» WHAT YOU WILL DO:
The required output is the line containing "成员变量 & 描述\\" followed by every line after it to the end of the listing, each written out exactly.

» RECORDS FOR THE TASK:
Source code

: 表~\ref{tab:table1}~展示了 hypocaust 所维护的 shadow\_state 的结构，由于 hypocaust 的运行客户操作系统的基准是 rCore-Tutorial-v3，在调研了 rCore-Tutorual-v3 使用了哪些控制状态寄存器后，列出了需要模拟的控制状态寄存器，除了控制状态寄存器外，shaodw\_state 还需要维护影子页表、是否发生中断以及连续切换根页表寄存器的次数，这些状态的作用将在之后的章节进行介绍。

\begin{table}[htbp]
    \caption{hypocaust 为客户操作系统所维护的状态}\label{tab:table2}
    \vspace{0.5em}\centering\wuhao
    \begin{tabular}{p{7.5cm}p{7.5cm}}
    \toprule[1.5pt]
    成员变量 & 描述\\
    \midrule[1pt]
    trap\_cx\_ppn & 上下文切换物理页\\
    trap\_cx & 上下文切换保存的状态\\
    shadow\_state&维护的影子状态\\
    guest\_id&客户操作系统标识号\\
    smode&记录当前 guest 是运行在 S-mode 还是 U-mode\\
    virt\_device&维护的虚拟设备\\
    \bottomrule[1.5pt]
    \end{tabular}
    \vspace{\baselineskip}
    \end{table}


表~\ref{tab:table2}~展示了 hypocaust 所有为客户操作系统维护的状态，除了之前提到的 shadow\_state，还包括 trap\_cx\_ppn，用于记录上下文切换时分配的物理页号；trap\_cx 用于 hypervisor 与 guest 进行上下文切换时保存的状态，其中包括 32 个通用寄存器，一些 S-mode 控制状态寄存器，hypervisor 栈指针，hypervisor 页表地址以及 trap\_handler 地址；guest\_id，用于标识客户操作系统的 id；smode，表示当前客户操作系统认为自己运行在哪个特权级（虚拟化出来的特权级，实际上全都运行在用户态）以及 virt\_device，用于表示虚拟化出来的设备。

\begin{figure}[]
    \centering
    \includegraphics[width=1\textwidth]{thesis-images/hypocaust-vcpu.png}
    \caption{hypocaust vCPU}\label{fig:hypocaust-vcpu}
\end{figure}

» TASK ANSWER:
    成员变量 & 描述\\
    \midrule[1pt]
    trap\_cx\_ppn & 上下文切换物理页\\
    trap\_cx & 上下文切换保存的状态\\
    shadow\_state&维护的影子状态\\
    guest\_id&客户操作系统标识号\\
    smode&记录当前 guest 是运行在 S-mode 还是 U-mode\\
    virt\_device&维护的虚拟设备\\
    \bottomrule[1.5pt]
    \end{tabular}
    \vspace{\baselineskip}
    \end{table}


表~\ref{tab:table2}~展示了 hypocaust 所有为客户操作系统维护的状态，除了之前提到的 shadow\_state，还包括 trap\_cx\_ppn，用于记录上下文切换时分配的物理页号；trap\_cx 用于 hypervisor 与 guest 进行上下文切换时保存的状态，其中包括 32 个通用寄存器，一些 S-mode 控制状态寄存器，hypervisor 栈指针，hypervisor 页表地址以及 trap\_handler 地址；guest\_id，用于标识客户操作系统的 id；smode，表示当前客户操作系统认为自己运行在哪个特权级（虚拟化出来的特权级，实际上全都运行在用户态）以及 virt\_device，用于表示虚拟化出来的设备。

\begin{figure}[]
    \centering
    \includegraphics[width=1\textwidth]{thesis-images/hypocaust-vcpu.png}
    \caption{hypocaust vCPU}\label{fig:hypocaust-vcpu}
\end{figure}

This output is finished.